FO4 looks fine. If you don't like it then just wait till for the graphic mods, unless you are on console which means you will just have to make do with how it is.
FO4 looks fine. If you don't like it then just wait till for the graphic mods, unless you are on console which means you will just have to make do with how it is.
I want graphics that makes it possible for the designers to convey everything they want. Everything beyond that is just icing. I mean, I like icing, but it's not really that important.
The problem I have with photo-realistic graphics is that they almost instantly become dated once the game is released, and about a year after its release it'll seem just plain horrible.
I don't care about high resolution or photo-realistic graphics. I care about artistic creativity and interesting art design.
Give me style over cutting-edge graphics any day.
A lot of people claim they "don't care about graphics", but good graphics is just as important as any other aspect of a game. Having a consistent graphical style, and a style that is appealing, and an GUI that is intuitive and clear.
Photorealism, of course, has nothing to do with this. It's good for some games that aim for a "realistic" experience but in the case of Fallout, it's not something I associate with realism.
I never liked games that used real life photos or video, so I just want good graphics that still look like a game. I find real photos/video in games to be disturbing and totally out of place and it never enhances the experience. Quite the opposite in fact.
I prefer my games to look like games, but I still want them to look good. Game play trumps graphics though. I want my game to look as good as it can possibly look while still leaving me the resource overhead to be able to mod the crap out of it with features like increased spawns and populated cities that dramatically increase the number of actors and combatants being rendered at once.

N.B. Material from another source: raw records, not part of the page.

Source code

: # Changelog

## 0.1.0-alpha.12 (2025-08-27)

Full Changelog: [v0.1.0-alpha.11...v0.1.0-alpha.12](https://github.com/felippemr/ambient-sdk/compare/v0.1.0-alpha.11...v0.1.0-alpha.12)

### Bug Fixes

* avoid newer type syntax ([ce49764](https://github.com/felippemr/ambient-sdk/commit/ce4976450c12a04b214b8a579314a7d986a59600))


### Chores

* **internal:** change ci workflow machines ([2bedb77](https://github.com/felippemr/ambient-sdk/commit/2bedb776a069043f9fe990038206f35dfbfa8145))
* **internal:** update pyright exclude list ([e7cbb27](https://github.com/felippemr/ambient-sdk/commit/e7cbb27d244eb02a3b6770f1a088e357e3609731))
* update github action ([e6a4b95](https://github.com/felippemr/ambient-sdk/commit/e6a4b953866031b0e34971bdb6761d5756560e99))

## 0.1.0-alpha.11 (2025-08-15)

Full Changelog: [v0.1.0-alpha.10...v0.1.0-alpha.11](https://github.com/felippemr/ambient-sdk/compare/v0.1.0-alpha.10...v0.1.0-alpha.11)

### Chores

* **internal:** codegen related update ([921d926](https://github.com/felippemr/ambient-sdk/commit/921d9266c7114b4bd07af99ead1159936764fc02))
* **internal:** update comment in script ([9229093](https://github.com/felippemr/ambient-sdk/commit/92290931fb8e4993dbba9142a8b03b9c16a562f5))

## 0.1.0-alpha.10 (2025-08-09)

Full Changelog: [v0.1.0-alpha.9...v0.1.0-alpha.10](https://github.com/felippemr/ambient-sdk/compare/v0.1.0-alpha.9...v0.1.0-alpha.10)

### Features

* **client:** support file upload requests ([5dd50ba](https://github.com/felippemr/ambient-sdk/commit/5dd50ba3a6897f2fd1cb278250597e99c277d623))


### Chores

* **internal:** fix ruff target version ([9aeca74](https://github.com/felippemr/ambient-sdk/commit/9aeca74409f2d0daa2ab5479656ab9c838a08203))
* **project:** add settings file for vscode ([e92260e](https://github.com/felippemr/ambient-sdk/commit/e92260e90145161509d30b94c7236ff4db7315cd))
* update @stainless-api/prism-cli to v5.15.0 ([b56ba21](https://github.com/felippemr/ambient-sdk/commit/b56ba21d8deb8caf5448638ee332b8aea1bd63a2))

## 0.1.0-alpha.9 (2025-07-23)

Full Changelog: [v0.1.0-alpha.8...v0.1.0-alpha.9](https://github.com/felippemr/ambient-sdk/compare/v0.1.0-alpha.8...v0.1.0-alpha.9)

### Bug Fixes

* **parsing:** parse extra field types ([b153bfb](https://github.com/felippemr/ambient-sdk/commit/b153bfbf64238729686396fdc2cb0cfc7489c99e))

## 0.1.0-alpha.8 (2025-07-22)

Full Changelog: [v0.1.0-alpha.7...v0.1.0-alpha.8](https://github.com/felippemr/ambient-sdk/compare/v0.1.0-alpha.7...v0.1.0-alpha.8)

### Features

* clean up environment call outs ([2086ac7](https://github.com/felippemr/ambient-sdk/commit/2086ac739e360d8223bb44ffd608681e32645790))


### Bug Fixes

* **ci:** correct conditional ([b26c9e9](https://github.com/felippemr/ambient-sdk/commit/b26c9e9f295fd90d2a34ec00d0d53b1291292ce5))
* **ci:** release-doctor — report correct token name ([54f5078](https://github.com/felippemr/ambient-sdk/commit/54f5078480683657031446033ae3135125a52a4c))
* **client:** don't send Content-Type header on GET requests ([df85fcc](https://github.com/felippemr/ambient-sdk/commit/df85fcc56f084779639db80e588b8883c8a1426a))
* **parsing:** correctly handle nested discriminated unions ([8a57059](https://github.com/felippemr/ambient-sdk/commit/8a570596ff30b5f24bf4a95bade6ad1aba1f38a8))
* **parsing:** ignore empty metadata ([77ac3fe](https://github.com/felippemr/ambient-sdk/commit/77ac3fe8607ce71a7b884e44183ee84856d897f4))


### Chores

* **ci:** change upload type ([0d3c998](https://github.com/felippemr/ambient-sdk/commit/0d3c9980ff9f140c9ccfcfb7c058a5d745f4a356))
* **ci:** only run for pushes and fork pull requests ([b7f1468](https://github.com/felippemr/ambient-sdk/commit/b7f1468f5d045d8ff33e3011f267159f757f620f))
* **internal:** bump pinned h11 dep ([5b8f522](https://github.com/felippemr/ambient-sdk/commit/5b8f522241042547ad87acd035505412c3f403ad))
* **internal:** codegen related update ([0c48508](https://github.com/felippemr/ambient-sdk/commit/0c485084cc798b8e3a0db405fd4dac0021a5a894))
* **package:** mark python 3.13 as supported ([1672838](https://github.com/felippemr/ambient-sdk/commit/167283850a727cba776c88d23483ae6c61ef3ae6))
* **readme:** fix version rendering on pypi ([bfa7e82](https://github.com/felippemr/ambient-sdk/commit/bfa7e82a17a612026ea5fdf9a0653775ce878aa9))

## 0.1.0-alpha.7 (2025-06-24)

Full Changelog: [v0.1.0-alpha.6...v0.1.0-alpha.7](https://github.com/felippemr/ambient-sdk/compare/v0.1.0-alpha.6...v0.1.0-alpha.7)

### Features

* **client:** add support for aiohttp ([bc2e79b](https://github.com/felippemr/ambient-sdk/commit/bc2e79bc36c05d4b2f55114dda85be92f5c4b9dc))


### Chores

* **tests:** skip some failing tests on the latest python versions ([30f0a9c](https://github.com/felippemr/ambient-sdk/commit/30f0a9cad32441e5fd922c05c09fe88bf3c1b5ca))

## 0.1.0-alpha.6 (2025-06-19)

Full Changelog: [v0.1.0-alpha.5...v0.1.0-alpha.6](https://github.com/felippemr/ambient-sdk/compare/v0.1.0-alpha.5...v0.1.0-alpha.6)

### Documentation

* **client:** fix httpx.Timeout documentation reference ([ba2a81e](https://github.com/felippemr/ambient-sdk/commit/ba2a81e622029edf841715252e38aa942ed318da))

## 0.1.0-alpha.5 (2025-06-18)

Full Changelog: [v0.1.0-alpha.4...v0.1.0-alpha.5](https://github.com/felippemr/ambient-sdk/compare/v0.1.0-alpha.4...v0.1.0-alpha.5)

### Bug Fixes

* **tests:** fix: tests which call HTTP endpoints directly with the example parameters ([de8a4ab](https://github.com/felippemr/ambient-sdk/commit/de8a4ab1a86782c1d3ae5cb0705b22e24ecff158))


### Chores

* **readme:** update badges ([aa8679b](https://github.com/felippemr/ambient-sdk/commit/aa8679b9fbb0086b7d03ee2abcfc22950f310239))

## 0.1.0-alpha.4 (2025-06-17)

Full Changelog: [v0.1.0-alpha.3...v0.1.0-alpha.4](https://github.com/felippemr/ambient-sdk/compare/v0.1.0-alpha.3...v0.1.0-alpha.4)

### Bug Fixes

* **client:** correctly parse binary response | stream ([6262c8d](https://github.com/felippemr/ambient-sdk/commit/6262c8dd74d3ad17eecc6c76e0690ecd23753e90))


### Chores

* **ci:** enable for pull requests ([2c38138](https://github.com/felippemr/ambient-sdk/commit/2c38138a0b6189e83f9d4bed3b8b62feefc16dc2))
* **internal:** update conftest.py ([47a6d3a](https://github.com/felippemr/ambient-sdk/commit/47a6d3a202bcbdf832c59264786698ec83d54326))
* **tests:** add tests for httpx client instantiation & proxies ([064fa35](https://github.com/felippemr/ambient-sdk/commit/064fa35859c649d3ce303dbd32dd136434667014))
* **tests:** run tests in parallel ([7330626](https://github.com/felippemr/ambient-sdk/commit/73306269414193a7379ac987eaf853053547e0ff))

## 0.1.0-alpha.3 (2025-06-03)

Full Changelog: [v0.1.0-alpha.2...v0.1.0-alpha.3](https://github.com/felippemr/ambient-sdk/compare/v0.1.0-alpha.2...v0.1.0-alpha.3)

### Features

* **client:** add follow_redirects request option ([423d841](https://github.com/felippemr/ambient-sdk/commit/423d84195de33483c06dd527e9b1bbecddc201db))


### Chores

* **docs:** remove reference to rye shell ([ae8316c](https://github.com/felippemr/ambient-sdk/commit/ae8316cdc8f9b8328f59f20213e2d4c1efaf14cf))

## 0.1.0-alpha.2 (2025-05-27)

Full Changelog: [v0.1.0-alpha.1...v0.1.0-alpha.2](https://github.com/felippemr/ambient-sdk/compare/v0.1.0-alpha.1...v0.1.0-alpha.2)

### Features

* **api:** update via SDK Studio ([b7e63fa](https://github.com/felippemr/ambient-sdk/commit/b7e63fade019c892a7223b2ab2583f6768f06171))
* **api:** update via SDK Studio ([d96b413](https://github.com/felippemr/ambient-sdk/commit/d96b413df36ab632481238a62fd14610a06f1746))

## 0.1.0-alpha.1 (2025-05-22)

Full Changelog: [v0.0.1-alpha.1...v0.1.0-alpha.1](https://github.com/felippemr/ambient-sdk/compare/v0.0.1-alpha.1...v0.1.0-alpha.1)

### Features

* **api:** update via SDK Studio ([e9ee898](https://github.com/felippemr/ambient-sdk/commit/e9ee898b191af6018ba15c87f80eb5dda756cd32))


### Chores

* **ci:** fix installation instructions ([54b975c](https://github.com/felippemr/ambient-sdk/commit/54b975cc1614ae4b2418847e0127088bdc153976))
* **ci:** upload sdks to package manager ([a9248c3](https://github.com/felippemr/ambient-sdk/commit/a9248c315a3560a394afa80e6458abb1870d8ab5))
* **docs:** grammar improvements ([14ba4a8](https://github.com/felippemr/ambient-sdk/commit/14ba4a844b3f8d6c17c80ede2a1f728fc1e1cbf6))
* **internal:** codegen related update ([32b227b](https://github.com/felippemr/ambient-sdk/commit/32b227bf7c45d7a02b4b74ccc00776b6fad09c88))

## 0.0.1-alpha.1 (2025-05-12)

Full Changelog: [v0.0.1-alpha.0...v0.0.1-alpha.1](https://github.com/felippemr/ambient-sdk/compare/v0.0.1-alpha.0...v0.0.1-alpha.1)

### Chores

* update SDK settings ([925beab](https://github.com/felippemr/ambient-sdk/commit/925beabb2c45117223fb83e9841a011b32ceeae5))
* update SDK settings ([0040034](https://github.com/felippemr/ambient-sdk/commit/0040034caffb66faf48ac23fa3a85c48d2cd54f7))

If making Skyrim prettier would have meant I couldn't use my increased spawn mod that turned a fort with six bandits into a fort with 30 without killing performance, then the price of prettier graphics would have been far too high.
i agree with this, i really dont think i will like a game with photo-realistic graphics, i mean good graphics like Witcher 3 or Fallout 4 is what i want, but i the same time i love cartoony style like WoW or Willstar.
Photorealism can hinder an artists style. There is also the issue of how one makes something that does not exist in the real world "photorealistic" Like special effects and alien or monster skin types and textures. Detailed sure, but photorealistic?
Also I don't want my next Elder Scroll game to be photorealistic. Last thing I want is to load the game up and feel like I'm just LARPing at the friggin Ren fair.
At this point in the development process (likely less than a month from the game going GOLD), does this opinion from potential game players have ANY relevance at all in terms of HOW the actual game graphics turn out?
This is all 100% individual and subjective player opinion and doesn't effect Bethesda's actions at all (even in the case of a player making a no-buy decision based on how the graphics turn out at release).
I think dev's should just go for a look that they can pull off consistantly throughout a game, even if this means taking the over all amount of detail/fidelity down a notch. When something is suddenly lower res/poly than everything else, that takes me out of a game pretty fast. And the closer you get to photorealism, the more little flaws and inconsistancies stand out. If more realistic graphics can be pulled off, great...but if it's done at the expense of other aspects of the game, I don't think it's worth it.
Agreed, plus photo-realistic graphics creep me the hell out.
The OP was using Fallout 4 as shown by the E3 video as a benchmark for graphics not as an opinion about what Fallout 4 should look like. I expect photorealism in games to be available when Fallout 7 or 8 is out not Fallout 4 or 5. Personally, I rather have video games and virtual reality games to have a certain style rather than going for photorealism.